- The Washington Times - Sunday, April 17, 2011

WASHINGTON — In the hushed, dimly lit theater of the Folger Shakespeare Library, a young fair-haired girl stepped to the microphone Sunday to recite the heartfelt lines of Juliet, a woman synonymous with tragic, forbidden love.

Though the words were centuries old, the applause at the library’s 446th birthday celebration for William Shakespeare showed that the works of the English author are as popular today as they were in the Elizabethan era.

The Folger has hosted the birthday party for nearly 20 years, frequently amid Washington’s unpredictable spring weather. But this year, the sunny skies and mild temperatures brought hundreds to the library, in the Capitol Hill neighborhood.

“It’s because it’s all alive,” Jack Cox, a former Folger ambassador and birthday volunteer, said about the event’s popularity. Shakespeare “is not just dead, dried prose on a page.”

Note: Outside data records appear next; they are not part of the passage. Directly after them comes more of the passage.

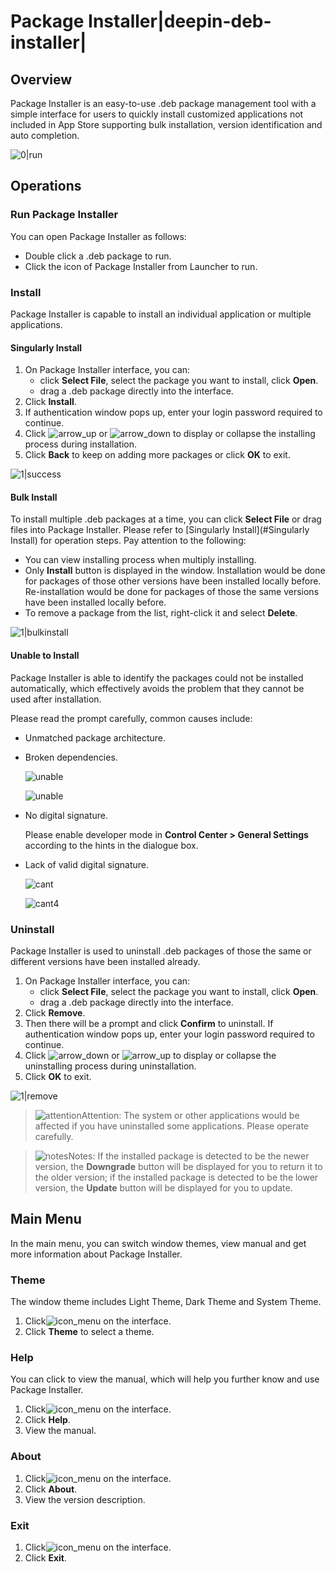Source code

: # Package Installer|deepin-deb-installer|

## Overview

Package Installer is an easy-to-use .deb package management tool with a simple interface for users to quickly install customized applications not included in App Store supporting bulk installation, version identification and auto completion.  

![0|run](fig/run.png)


## Operations

### Run Package Installer

You can open Package Installer as follows:

- Double click a .deb package to run.
- Click the icon of Package Installer from Launcher to run. 

### Install

Package Installer is capable to install an individual application or multiple applications.

#### Singularly Install

1. On Package Installer interface, you can:
   - click **Select File**, select the package you want to install, click **Open**. 
   - drag a .deb package directly into the interface.
3. Click **Install**.
4. If authentication window pops up, enter your login password required to continue.
5. Click ![arrow_up](../common/down.svg) or ![arrow_down](../common/up.svg) to display or collapse the installing process during installation.
6. Click **Back** to keep on adding more packages or click **OK** to exit.

![1|success](fig/success.png)

#### Bulk Install

To install multiple .deb packages at a time, you can click **Select File** or drag files into Package Installer. Please refer to [Singularly Install](#Singularly Install) for operation steps. Pay attention to the following:

- You can view installing process when multiply installing.
- Only **Install** button is displayed in the window. Installation would be done for packages of those other versions have been installed locally before. Re-installation would be done for packages of those the same versions have been installed locally before.
- To remove a package from the list, right-click it and select **Delete**. 

![1|bulkinstall](fig/bulkinstall.png)

#### Unable to Install

Package Installer is able to identify the packages could not be installed automatically, which effectively avoids the problem that they cannot be used after installation.

Please read the prompt carefully, common causes include: 

- Unmatched package architecture.
- Broken dependencies.

   ![unable](fig/unable1.png) 

   ![unable](fig/unable.png)

- No digital signature. 
  
   Please enable developer mode in **Control Center > General Settings** according to the hints in the dialogue box.

- Lack of valid digital signature.

   ![cant](fig/cant3.png) 
   
   ![cant4](fig/cant4.png)

### Uninstall

Package Installer is used to uninstall .deb packages of those the same or different versions have been installed already. 

1. On Package Installer interface, you can:
   - click **Select File**, select the package you want to install, click **Open**. 
   - drag a .deb package directly into the interface.
2. Click **Remove**.
3. Then there will be a prompt and click **Confirm** to uninstall. If authentication window pops up, enter your login password required to continue.
4. Click ![arrow_down](../common/down.svg) or ![arrow_up](../common/up.svg) to display or collapse the uninstalling process during uninstallation.
5. Click **OK** to exit.

![1|remove](fig/remove.png)

> ![attention](../common/attention.svg)Attention: The system or other applications would be affected if you have uninstalled some applications. Please operate carefully. 

> ![notes](../common/notes.svg)Notes: If the installed package is detected to be the newer version, the **Downgrade** button will be displayed for you to return it to the older version; if the installed package is detected to be the lower version, the **Update** button will be displayed for you to update.



## Main Menu

In the main menu, you can switch window themes, view manual and get more information about Package Installer.

### Theme

The window theme includes Light Theme, Dark Theme and System Theme.

1.   Click![icon_menu](../common/icon_menu.svg) on the interface.
2.   Click **Theme** to select a theme.

### Help

You can click to view the manual, which will help you further know and use Package Installer.

1. Click![icon_menu](../common/icon_menu.svg) on the interface.
2. Click **Help**.
3. View the manual.

### About

1. Click![icon_menu](../common/icon_menu.svg) on the interface.
2. Click **About**.
3. View the version description.

### Exit

1. Click![icon_menu](../common/icon_menu.svg) on the interface.
2. Click **Exit**.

Shakespeare — married to Anne Hathaway and the father of three children, including one of who died young — spent most of his life in the world of London theater. Before dying April 23, 1616 — his 54th birthday — Shakespeare had authored dozens of plays and poems that continue to be printed, deconstructed and produced on stages around the world.

On Sunday, children engaged in brooch and collar making and donned full dresses and feathered caps from racks of costumes.

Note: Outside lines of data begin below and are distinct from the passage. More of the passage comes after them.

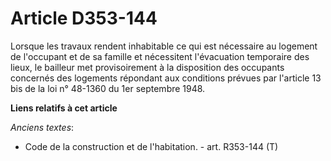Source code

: # Article D353-144

Lorsque les travaux rendent inhabitable ce qui est nécessaire au logement de l'occupant et de sa famille et nécessitent
l'évacuation temporaire des lieux, le bailleur met provisoirement à la disposition des occupants concernés des logements
répondant aux conditions prévues par l'article 13 bis de la loi n° 48-1360 du 1er septembre 1948.

**Liens relatifs à cet article**

_Anciens textes_:

  - Code de la construction et de l'habitation. - art. R353-144 (T)
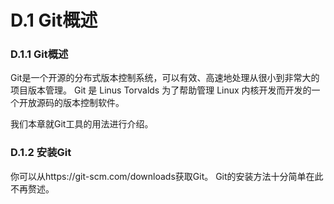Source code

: # D.1 Git概述


### D.1.1 Git概述

Git是一个开源的分布式版本控制系统，可以有效、高速地处理从很小到非常大的项目版本管理。
Git 是 Linus Torvalds 为了帮助管理 Linux
内核开发而开发的一个开放源码的版本控制软件。

我们本章就Git工具的用法进行介绍。

### D.1.2 安装Git

你可以从https://git-scm.com/downloads获取Git。
Git的安装方法十分简单在此不再赘述。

Outside the theater, actors parried with wooden staffs to show guests the intricate dances that are Shakespeare’s iconic fight scenes.

Katie Kirk, the young performer who recited the Juliet monologue in the “spontaneous Shakespeare” open mic session, is a student at the Holton-Arms School in Bethesda and frequent participant in a Shakespeare theater company summer camp.

“I like the rhythm of it,” she said of the author’s works. “The use of rhythm tells a lot about the characters and the emotions of the scene.”

Though the author’s birthday was the focus of the day’s celebration, it was also a special day for library lovers. The Folger’s Old Reading Room, reserved for researchers all but one day every year, was open to anyone who wanted a glimpse at the soaring ceiling and handsome wood paneling of the cavernous hall.

A large oil painting overlooks the northern side of the room, depicting the scene of Juliet waking just before she sees her betrothed and her lover dead in “Romeo and Juliet.” To the east is a massive stained glass window with the seven ages of man from “As You Like It.”

Though modern books such as dictionaries and encyclopedias were on display for the birthday, underneath the library are 250,000 books, 60,000 manuscripts and hundreds of oil paintings available by special request, said Sarah Rosenbaum, a volunteer docent.

And while the original donation for the room consisted mainly of Shakespearean works, Ms. Rosenbaum said, today the collection emphasizes “the whole world he lived in.”